— YOUR ASSIGNMENT —
From the records below, take each line where the string "fmdisp" shows up and copy it.

Stored records:
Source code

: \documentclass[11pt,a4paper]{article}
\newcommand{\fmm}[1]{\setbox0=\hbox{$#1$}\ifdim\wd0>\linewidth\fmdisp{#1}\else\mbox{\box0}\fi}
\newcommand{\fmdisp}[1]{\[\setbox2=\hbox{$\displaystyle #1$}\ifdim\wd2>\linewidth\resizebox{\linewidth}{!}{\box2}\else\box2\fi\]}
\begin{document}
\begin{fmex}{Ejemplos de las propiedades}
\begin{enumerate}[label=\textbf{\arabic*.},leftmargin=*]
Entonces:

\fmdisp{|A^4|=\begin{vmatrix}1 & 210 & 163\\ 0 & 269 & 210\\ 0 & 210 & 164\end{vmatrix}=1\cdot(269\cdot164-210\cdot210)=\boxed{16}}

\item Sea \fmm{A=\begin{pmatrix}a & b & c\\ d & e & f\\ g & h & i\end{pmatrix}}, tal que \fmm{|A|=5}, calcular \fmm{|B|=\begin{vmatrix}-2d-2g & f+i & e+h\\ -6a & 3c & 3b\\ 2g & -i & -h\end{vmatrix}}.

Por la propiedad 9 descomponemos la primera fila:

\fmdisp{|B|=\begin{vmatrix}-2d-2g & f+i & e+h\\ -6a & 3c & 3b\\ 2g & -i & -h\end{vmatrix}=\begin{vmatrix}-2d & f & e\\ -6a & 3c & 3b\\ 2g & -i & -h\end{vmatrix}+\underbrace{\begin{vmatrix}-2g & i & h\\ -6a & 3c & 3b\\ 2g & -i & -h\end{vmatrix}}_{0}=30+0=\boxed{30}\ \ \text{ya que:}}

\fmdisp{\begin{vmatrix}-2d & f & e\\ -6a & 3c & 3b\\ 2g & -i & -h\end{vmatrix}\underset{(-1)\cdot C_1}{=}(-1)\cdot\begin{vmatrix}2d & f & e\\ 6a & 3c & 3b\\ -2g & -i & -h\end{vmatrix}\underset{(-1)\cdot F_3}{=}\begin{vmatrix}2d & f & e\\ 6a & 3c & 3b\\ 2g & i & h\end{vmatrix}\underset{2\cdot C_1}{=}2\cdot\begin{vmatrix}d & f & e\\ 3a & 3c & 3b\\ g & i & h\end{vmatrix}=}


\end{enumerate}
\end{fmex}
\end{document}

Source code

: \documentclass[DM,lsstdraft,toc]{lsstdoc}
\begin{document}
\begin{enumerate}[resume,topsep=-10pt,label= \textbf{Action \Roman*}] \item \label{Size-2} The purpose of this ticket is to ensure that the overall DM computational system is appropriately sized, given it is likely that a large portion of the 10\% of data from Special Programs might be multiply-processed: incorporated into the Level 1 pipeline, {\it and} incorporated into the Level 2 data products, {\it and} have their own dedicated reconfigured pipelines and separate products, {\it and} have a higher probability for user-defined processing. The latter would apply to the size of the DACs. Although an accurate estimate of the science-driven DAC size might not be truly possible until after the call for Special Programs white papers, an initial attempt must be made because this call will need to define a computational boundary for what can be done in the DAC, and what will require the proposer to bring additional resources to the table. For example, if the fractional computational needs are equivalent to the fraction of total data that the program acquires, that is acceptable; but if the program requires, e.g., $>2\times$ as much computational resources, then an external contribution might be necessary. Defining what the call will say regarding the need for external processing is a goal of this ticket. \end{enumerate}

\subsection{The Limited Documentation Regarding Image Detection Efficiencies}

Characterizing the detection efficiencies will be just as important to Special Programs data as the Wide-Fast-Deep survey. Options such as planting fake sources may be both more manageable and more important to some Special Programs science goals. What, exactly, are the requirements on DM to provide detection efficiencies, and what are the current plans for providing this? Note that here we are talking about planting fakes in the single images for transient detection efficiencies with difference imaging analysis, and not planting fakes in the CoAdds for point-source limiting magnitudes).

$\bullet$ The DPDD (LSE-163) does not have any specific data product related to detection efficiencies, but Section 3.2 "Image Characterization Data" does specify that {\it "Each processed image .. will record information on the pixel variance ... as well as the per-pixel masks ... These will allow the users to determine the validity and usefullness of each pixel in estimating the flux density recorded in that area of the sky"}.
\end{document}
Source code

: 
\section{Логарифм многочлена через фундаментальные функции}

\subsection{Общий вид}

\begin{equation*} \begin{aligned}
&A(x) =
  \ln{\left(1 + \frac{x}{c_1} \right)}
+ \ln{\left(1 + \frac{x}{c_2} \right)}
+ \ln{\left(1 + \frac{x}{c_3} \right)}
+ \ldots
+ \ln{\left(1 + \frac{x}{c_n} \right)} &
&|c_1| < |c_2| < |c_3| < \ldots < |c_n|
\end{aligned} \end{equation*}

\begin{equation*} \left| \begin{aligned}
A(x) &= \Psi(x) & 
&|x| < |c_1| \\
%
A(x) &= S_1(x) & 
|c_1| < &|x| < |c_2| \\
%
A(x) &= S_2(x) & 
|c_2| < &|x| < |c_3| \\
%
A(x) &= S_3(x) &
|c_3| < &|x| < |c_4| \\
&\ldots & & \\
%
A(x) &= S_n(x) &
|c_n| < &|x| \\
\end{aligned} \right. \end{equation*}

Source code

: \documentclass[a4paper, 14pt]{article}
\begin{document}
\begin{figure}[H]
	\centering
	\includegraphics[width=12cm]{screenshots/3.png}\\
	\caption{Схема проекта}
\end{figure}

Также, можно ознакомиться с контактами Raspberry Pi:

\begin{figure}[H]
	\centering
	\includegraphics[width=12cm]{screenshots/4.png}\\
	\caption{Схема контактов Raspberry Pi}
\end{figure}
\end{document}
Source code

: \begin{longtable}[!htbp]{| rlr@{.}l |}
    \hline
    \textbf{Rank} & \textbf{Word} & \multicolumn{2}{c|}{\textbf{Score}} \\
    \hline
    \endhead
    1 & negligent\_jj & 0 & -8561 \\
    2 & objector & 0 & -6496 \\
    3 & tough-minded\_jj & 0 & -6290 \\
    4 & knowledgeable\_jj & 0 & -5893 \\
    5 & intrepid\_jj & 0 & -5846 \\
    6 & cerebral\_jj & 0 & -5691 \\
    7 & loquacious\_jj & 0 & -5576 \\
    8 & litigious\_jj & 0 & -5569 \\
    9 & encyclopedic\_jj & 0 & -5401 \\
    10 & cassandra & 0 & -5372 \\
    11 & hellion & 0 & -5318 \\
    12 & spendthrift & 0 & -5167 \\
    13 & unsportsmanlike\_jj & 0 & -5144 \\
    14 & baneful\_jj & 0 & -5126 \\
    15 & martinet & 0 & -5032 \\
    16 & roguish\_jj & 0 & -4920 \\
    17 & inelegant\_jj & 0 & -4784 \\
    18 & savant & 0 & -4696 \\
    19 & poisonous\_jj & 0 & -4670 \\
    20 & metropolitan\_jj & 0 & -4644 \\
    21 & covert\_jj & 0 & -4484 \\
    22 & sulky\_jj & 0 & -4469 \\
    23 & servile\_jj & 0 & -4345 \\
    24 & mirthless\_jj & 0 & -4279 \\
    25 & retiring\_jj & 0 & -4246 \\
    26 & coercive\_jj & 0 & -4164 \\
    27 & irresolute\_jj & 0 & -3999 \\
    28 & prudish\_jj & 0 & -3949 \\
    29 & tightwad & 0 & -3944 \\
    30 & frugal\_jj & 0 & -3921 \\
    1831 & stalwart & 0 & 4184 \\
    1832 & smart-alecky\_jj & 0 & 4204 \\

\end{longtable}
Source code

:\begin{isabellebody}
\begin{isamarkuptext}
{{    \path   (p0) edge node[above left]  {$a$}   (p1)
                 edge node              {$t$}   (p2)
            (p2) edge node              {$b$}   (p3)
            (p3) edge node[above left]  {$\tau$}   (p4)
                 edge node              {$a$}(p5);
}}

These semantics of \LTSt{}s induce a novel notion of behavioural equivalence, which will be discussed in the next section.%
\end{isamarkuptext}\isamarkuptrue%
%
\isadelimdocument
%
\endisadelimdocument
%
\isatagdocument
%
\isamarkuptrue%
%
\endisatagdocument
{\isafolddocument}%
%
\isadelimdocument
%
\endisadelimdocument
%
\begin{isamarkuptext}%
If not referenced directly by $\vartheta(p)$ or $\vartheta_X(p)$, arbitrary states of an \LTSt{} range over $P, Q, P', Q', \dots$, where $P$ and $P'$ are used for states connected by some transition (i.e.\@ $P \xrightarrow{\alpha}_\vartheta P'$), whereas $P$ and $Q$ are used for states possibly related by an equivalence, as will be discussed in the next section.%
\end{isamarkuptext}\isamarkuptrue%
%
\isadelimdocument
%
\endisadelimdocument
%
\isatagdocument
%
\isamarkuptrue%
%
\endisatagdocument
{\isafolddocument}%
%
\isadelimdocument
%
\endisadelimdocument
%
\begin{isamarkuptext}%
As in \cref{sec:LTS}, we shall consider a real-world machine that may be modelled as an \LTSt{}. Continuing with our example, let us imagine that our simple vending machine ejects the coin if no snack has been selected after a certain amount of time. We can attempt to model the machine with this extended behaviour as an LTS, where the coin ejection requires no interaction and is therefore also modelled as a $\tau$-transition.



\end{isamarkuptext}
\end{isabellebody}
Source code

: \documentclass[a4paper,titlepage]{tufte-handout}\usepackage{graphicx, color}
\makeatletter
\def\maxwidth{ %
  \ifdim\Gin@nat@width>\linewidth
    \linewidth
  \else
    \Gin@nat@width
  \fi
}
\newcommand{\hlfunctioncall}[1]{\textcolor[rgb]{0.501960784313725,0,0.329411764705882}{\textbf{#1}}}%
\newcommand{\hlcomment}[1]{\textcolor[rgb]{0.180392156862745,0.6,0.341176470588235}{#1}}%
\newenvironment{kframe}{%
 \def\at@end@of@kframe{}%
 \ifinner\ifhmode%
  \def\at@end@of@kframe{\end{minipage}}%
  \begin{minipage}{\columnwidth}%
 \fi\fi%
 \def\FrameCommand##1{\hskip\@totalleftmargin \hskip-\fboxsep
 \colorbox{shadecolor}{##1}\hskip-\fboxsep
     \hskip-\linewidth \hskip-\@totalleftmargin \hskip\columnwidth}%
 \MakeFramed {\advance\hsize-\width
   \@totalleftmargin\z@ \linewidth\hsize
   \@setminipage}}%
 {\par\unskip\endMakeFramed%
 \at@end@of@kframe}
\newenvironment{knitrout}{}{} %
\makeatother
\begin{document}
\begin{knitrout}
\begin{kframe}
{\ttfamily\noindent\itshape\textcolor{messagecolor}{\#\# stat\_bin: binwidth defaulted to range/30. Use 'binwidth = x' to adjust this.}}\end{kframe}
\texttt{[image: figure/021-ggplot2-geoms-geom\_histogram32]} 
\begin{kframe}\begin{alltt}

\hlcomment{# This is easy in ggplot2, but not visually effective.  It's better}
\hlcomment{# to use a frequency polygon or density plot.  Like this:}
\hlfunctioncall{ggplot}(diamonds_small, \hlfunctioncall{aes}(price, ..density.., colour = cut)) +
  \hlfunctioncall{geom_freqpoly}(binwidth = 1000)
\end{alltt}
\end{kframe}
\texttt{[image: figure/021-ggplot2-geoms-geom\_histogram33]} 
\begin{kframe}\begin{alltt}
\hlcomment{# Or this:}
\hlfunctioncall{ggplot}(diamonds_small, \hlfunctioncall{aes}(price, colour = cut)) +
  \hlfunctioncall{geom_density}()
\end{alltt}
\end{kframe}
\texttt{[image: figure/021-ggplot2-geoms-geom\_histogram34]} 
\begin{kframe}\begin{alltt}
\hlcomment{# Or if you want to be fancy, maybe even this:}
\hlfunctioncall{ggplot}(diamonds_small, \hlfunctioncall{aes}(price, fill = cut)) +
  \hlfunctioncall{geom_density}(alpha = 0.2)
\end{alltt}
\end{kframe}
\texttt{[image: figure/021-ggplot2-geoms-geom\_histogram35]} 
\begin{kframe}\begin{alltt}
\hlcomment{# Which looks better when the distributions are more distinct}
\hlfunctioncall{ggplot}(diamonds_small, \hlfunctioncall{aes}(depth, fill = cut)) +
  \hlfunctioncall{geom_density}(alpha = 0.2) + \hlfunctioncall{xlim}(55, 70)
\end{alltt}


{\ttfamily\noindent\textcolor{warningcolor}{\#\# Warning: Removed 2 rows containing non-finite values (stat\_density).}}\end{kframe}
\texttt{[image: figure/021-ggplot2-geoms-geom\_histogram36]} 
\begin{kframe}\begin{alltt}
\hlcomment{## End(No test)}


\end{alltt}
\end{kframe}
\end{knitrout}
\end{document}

— TASK RESPONSE —
\newcommand{\fmm}[1]{\setbox0=\hbox{$#1$}\ifdim\wd0>\linewidth\fmdisp{#1}\else\mbox{\box0}\fi}
\newcommand{\fmdisp}[1]{\[\setbox2=\hbox{$\displaystyle #1$}\ifdim\wd2>\linewidth\resizebox{\linewidth}{!}{\box2}\else\box2\fi\]}
\fmdisp{|A^4|=\begin{vmatrix}1 & 210 & 163\\ 0 & 269 & 210\\ 0 & 210 & 164\end{vmatrix}=1\cdot(269\cdot164-210\cdot210)=\boxed{16}}
\fmdisp{|B|=\begin{vmatrix}-2d-2g & f+i & e+h\\ -6a & 3c & 3b\\ 2g & -i & -h\end{vmatrix}=\begin{vmatrix}-2d & f & e\\ -6a & 3c & 3b\\ 2g & -i & -h\end{vmatrix}+\underbrace{\begin{vmatrix}-2g & i & h\\ -6a & 3c & 3b\\ 2g & -i & -h\end{vmatrix}}_{0}=30+0=\boxed{30}\ \ \text{ya que:}}
\fmdisp{\begin{vmatrix}-2d & f & e\\ -6a & 3c & 3b\\ 2g & -i & -h\end{vmatrix}\underset{(-1)\cdot C_1}{=}(-1)\cdot\begin{vmatrix}2d & f & e\\ 6a & 3c & 3b\\ -2g & -i & -h\end{vmatrix}\underset{(-1)\cdot F_3}{=}\begin{vmatrix}2d & f & e\\ 6a & 3c & 3b\\ 2g & i & h\end{vmatrix}\underset{2\cdot C_1}{=}2\cdot\begin{vmatrix}d & f & e\\ 3a & 3c & 3b\\ g & i & h\end{vmatrix}=}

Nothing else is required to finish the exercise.